VICIOUS LIPS is a mess of a film. The poster promises the intergalactic rock’n’roll adventures of an all-women new-wave band, but the final result is a disorienting half-finished nightmare. It’s got a great premise: The up-and-coming rock band The Vicious Lips must race across the universe to make it to their first big gig, but instead of going on a goofy galactic road trip, their spaceship instantly crash lands on a desert planet, and we spend the rest of the film watching the unenthused band members, who can only be told apart by their wicked cool wigs, walk from nondescript room to nondescript room. There’s an escaped monster on the loose, who looks like a half-transformed werewolf, and he doesn’t do diddly squat. On the plus side, the film looks great thanks to the colorful cinematography by Tim Suhrstedt, and we do get some catchy 80’s style power synth songs by Sue Saad. The film devolves into a head-scratching finale where the lead singer runs through a haunted house populated by cannibals, and it’s all revealed to be nothing but a dream. The running time is padded out with the band singing “Lunar Madness” over TWO montages of scenes we just witnessed. Ouch.

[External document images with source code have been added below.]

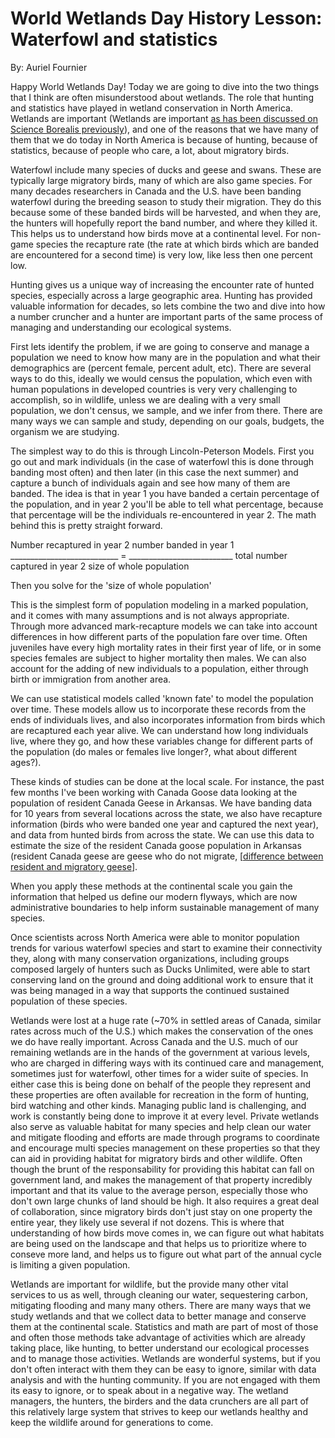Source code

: # World Wetlands Day History Lesson: Waterfowl and statistics

By: Auriel Fournier

Happy World Wetlands Day! Today we are going to dive into the two things that I think are often misunderstood about wetlands. The role that hunting and statistics have played in wetland conservation in North America. Wetlands are important (Wetlands are important [as has been discussed on Science Borealis previously](http://blog.scienceborealis.ca/celebrate-world-wetlands-day/)), and one of the reasons that we have many of them that we do today in North America is because of hunting, because of statistics, because of people who care, a lot, about migratory birds. 

Waterfowl include many species of ducks and geese and swans. These are typically large migratory birds, many of which are also game species. For many decades researchers in Canada and the U.S. have been banding waterfowl during the breeding season to study their migration. They do this because some of these banded birds will be harvested, and when they are, the hunters will hopefully report the band number, and where they killed it. This helps us to understand how birds move at a continental level. For non-game species the recapture rate (the rate at which birds which are banded are encountered for a second time) is very low, like less then one percent low.

Hunting gives us a unique way of increasing the encounter rate of hunted species, especially across a large geographic area. Hunting has provided valuable information for decades, so lets combine the two and dive into how a number cruncher and a hunter are important parts of the same process of managing and understanding our ecological systems. 

First lets identify the problem, if we are going to conserve and manage a population we need to know how many are in the population and what their demographics are (percent female, percent adult, etc). There are several ways to do this, ideally we would census the population, which even with human populations in developed countries is very very challenging to accomplish, so in wildlife, unless we are dealing with a very small population, we don't census, we sample, and we infer from there. There are many ways we can sample and study, depending on our goals, budgets, the organism we are studying.

The simplest way to do this is through Lincoln-Peterson Models. First you go out and mark individuals (in the case of waterfowl this is done through banding most often) and then later (in this case the next summer) and capture a bunch of individuals again and see how many of them are banded. The idea is that in year 1 you have banded a certain percentage of the population, and in year 2 you'll be able to tell what percentage, because that percentage will be the individuals re-encountered in year 2. The math behind this is pretty straight forward. 

Number recaptured in year 2				number banded in year 1
___________________________			=  __________________________
total number captured in year 2				size of whole population

Then you solve for the 'size of whole population'

This is the simplest form of population modeling in a marked population, and it comes with many assumptions and is not always appropriate. Through more advanced mark-recapture models we can take into account differences in how different parts of the population fare over time. Often juveniles have every high mortality rates in their first year of life, or in some species females are subject to higher mortality then males. We can also account for the adding of new individuals to a population, either through birth or immigration from another area. 

We can use statistical models called 'known fate' to model the population over time. These models allow us to incorporate these records from the ends of individuals lives, and also incorporates information from birds which are recaptured each year alive. We can understand how long individuals live, where they go, and how these variables change for different parts of the population (do males or females live longer?, what about different ages?).

These kinds of studies can be done at the local scale. For instance, the past few months I've been working with Canada Goose data looking at the population of resident Canada Geese in Arkansas. We have banding data for 10 years from several locations across the state, we also have recapture information (birds who were banded one year and captured the next year), and data from hunted birds from across the state. We can use this data to estimate the size of the resident Canada goose population in Arkansas (resident Canada geese are geese who do not migrate, [[difference between resident and migratory geese](https://www.allaboutbirds.org/canada-goose-resident-vs-migratory/)].     

When you apply these methods at the continental scale you gain the information that helped us define our modern flyways, which are now administrative boundaries to help inform sustainable management of many species.  

Once scientists across North America were able to monitor population trends for various waterfowl species and start to examine their connectivity they, along with many conservation organizations, including groups composed largely of hunters such as Ducks Unlimited, were able to start conserving land on the ground and doing additional work to ensure that it was being managed in a way that supports the continued sustained population of these species. 

Wetlands were lost at a huge rate (~70% in settled areas of Canada, similar rates across much of the U.S.) which makes the conservation of the ones we do have really important. Across Canada and the U.S. much of our remaining wetlands are in the hands of the government at various levels, who are charged in differing ways with its continued care and management, sometimes just for waterfowl, other times for a wider suite of species. In either case this is being done on behalf of the people they represent and these properties are often available for recreation in the form of hunting, bird watching and other kinds. Managing public land is challenging, and work is constantly being done to improve it at every level. Private wetlands also serve as valuable habitat for many species and help clean our water and mitigate flooding and efforts are made through programs to coordinate and encourage multi species management on these properties so that they can aid in providing habitat for migratory birds and other wildlife. Often though the brunt of the responsability for providing this habitat can fall on government land, and makes the management of that property incredibly important and that its value to the average person, especially those who don't own large chunks of land should be high. It also requires a great deal of collaboration, since migratory birds don't just stay on one property the entire year, they likely use several if not dozens. This is where that understanding of how birds move comes in, we can figure out what habitats are being used on the landscape and that helps us to prioritize where to conseve more land, and helps us to figure out what part of the annual cycle is limiting a given population. 

Wetlands are important for wildlife, but the provide many other vital services to us as well, through cleaning our water, sequestering carbon, mitigating flooding and many many others. There are many ways that we study wetlands and that we collect data to better manage and conserve them at the continental scale. Statistics and math are part of most of those and often those methods take advantage of activities which are already taking place, like hunting, to better understand our ecological processes and to manage those activities. Wetlands are wonderful systems, but if you don't often interact with them they can be easy to ignore, similar with data analysis and with the hunting community. If you are not engaged with them its easy to ignore, or to speak about in a negative way. The wetland managers, the hunters, the birders and the data crunchers are all part of this relatively large system that strives to keep our wetlands healthy and keep the wildlife around for generations to come.  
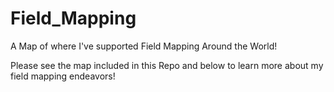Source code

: # Field_Mapping
A Map of where I've supported Field Mapping Around the World!

Please see the map included in this Repo and below to learn more about my field mapping endeavors!
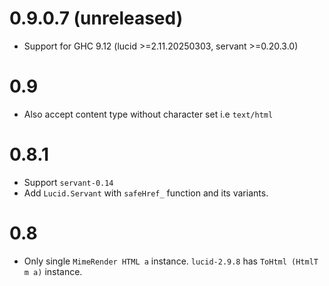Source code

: # 0.9.0.7 (unreleased)

- Support for GHC 9.12 (lucid >=2.11.20250303, servant >=0.20.3.0)

# 0.9

- Also accept content type without character set i.e `text/html`

# 0.8.1

- Support `servant-0.14`
- Add `Lucid.Servant` with `safeHref_` function and its variants.

# 0.8

- Only single `MimeRender HTML a` instance. `lucid-2.9.8` has `ToHtml (HtmlT m a)` instance.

It’s impossible for me to watch VICIOUS LIPS and not think that Pyun was unconsciously articulating his own state of mind. After the mega success of his debut feature THE SWORD AND THE SORCERER, Pyun must have believed he was a hair’s breadth from the big time. Sadly, everything went wrong on his second picture RADIOACTIVE DREAMS and the bond company was forced to step in. Pyun was kicked to the curb, the film was finished without his involvement, and he was left crushed and empty-handed. VICIOUS LIPS was supposed to be Pyun’s ‘prove them wrong’ follow up: A simple, high concept, sellable product, that could be knocked out quickly in seven days to the tune of $100,000. It obviously wasn’t enough time or money, because the final product stinks of sheer desperation. Master shots are edited haphazardly together in a dreamy LAST YEAR IN MARIENBAD style, subplots are introduced and dropped, and whole conversations are steamrolled into musical montages. Yet, the bareness of its visual style and uneventful story seem to be a door into Pyun’s emotional state: The band’s singer, desperately wants to be a star and is willing to do anything to achieve it, but all she gets for her troubles is misery. Just like Pyun was always on the cusp of Hollywood success, but found himself tossed back into the no-budget ghetto again and again.
I hated VICIOUS LIPS the first time I saw it, but on this viewing, it revealed itself as an Antonioni-esque tale of isolation and statis, with the dreamy feel of a cut-rate LAST YEAR AT MARIENBAD. It may seem like an in-joke that the Vicious Lips are going to play their big break at The Radioactive Dream, but its way sadder when you consider what that means in the context of Pyun’s career.
Empire Picture pictures released the film quietly in a few theaters and then dumped it on video in a handful of countries that did not include North America or the UK. It was only released in the last few years on DVD and Blu-ray by Shout Factory.